Genetic susceptibility to total hip arthroplasty failure: a preliminary study on the influence of matrix metalloproteinase 1, interleukin 6 polymorphisms and vitamin D receptor

Abstract

Background: Matrix metalloproteinase (MMP)1, interleukin(IL)6 and vitamin D receptor (VDR) have been implicated in the biological cascade of events initiated by particulate wear debris and bacterial infection, resulting in periprosthetic bone loss around loosened total hip replacements (THRs). The individual responses to such stimuli may be dictated by genetic variation.

Objective: To study the effect of single-nucleotide polymorphisms (SNPs) within these candidate genes.

Methods: A case-control study of the MMP1, IL6 and VDR genes was performed for possible association with deep sepsis or aseptic loosening. All cases included in the study were Caucasian patients with osteoarthritis who had received a cemented Charnley total hip arthroplasty (THA) and polyethylene acetabular cup. Cases consisted of 91 patients with early aseptic loosening and 71 patients with microbiological evidence of deep infection on surgery. Controls consisted of 150 patients with THAs that were clinically asymptomatic for over 10 years and showed no radiographic features of aseptic loosening. DNA samples from all individuals were genotyped using Taqman allelic discrimination.

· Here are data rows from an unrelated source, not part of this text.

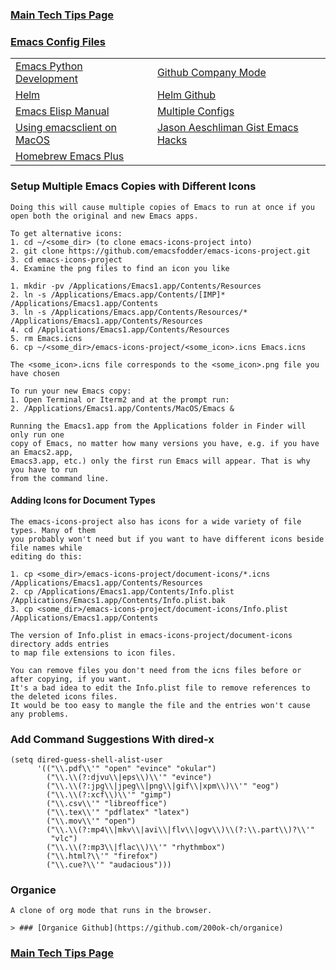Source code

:### [Main Tech Tips Page](https://github.com/sethfuller/tips/blob/main/tech_tips/README.md)

### [Emacs Config Files](https://github.com/sethfuller/tips/tree/main/config/Emacs)

|                                                                                                        |                                                                          |
|--------------------------------------------------------------------------------------------------------|--------------------------------------------------------------------------|
| [Emacs Python Development](https://realpython.com/emacs-the-best-python-editor/)                       | [Github Company Mode](http://company-mode.github.io/)                    |
| [Helm](http://tuhdo.github.io/helm-intro.html)                                                         | [Helm Github](https://github.com/emacs-helm/helm)                        |
| [Emacs Elisp Manual](https://ftp.gnu.org/old-gnu/Manuals/elisp-manual-20-2.5/html_node/elisp_toc.html) | [Multiple Configs](https://github.com/plexus/chemacs2.git)               |
| [Using emacsclient on MacOS](https://blog.lambda.cx/posts/using-emacsclient-on-macos/)                 | [Jason Aeschliman Gist Emacs Hacks](https://gist.github.com/jaeschliman) |
| [Homebrew Emacs Plus](https://github.com/d12frosted/homebrew-emacs-plus)                               |                                                                          |


### Setup Multiple Emacs Copies with Different Icons
    Doing this will cause multiple copies of Emacs to run at once if you
    open both the original and new Emacs apps.

    To get alternative icons:
    1. cd ~/<some_dir> (to clone emacs-icons-project into)
    2. git clone https://github.com/emacsfodder/emacs-icons-project.git
    3. cd emacs-icons-project
    4. Examine the png files to find an icon you like

    1. mkdir -pv /Applications/Emacs1.app/Contents/Resources
    2. ln -s /Applications/Emacs.app/Contents/[IMP]* /Applications/Emacs1.app/Contents
    3. ln -s /Applications/Emacs.app/Contents/Resources/* /Applications/Emacs1.app/Contents/Resources
    4. cd /Applications/Emacs1.app/Contents/Resources
    5. rm Emacs.icns
    6. cp ~/<some_dir>/emacs-icons-project/<some_icon>.icns Emacs.icns

    The <some_icon>.icns file corresponds to the <some_icon>.png file you have chosen

    To run your new Emacs copy:
    1. Open Terminal or Iterm2 and at the prompt run:
    2. /Applications/Emacs1.app/Contents/MacOS/Emacs &

    Running the Emacs1.app from the Applications folder in Finder will only run one
    copy of Emacs, no matter how many versions you have, e.g. if you have an Emacs2.app,
    Emacs3.app, etc.) only the first run Emacs will appear. That is why you have to run
    from the command line.

#### Adding Icons for Document Types

    The emacs-icons-project also has icons for a wide variety of file types. Many of them
    you probably won't need but if you want to have different icons beside file names while
    editing do this:

    1. cp <some_dir>/emacs-icons-project/document-icons/*.icns /Applications/Emacs1.app/Contents/Resources
    2. cp /Applications/Emacs1.app/Contents/Info.plist /Applications/Emacs1.app/Contents/Info.plist.bak
    3. cp <some_dir>/emacs-icons-project/document-icons/Info.plist /Applications/Emacs1.app/Contents

    The version of Info.plist in emacs-icons-project/document-icons directory adds entries
    to map file extensions to icon files.

    You can remove files you don't need from the icns files before or after copying, if you want.
    It's a bad idea to edit the Info.plist file to remove references to the deleted icons files.
    It would be too easy to mangle the file and the entries won't cause any problems.

### Add Command Suggestions With dired-x
```elisp
(setq dired-guess-shell-alist-user
      '(("\\.pdf\\'" "open" "evince" "okular")
        ("\\.\\(?:djvu\\|eps\\)\\'" "evince")
        ("\\.\\(?:jpg\\|jpeg\\|png\\|gif\\|xpm\\)\\'" "eog")
        ("\\.\\(?:xcf\\)\\'" "gimp")
        ("\\.csv\\'" "libreoffice")
        ("\\.tex\\'" "pdflatex" "latex")
        ("\\.mov\\'" "open")
        ("\\.\\(?:mp4\\|mkv\\|avi\\|flv\\|ogv\\)\\(?:\\.part\\)?\\'"
         "vlc")
        ("\\.\\(?:mp3\\|flac\\)\\'" "rhythmbox")
        ("\\.html?\\'" "firefox")
        ("\\.cue?\\'" "audacious")))
```

### Organice

    A clone of org mode that runs in the browser.

    > ### [Organice Github](https://github.com/200ok-ch/organice)

### [Main Tech Tips Page](https://github.com/sethfuller/tips/blob/main/tech_tips/README.md)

Results: The C allele (p = 0.001; OR = 3.27; 95% CI 2.21 to 4.83) and C/C genotype (p = 0.001) for the MMP1 SNP were highly associated with aseptic failure when compared with controls. No statistically significant relationships were found between aseptic loosening and the MMP2, MMP4, IL6 -174 or VDRL SNPs. The T allele (p = 0.007; OR = 1.76; 95% CI 1.16 to 2.66) and T/T genotype (p = 0.028) for VDR-T were statistically associated with osteolysis owing to deep infection as compared with controls. No statistically significant relationship was found between septic failure and any of the other SNPs examined in this study.

Conclusions: Aseptic loosening and possibly deep infection of THR may be due to the genetic influence of candidate susceptibility genes. SNP markers may serve as predictors of implant survival and aid in pharmacogenomic prevention of THR failure.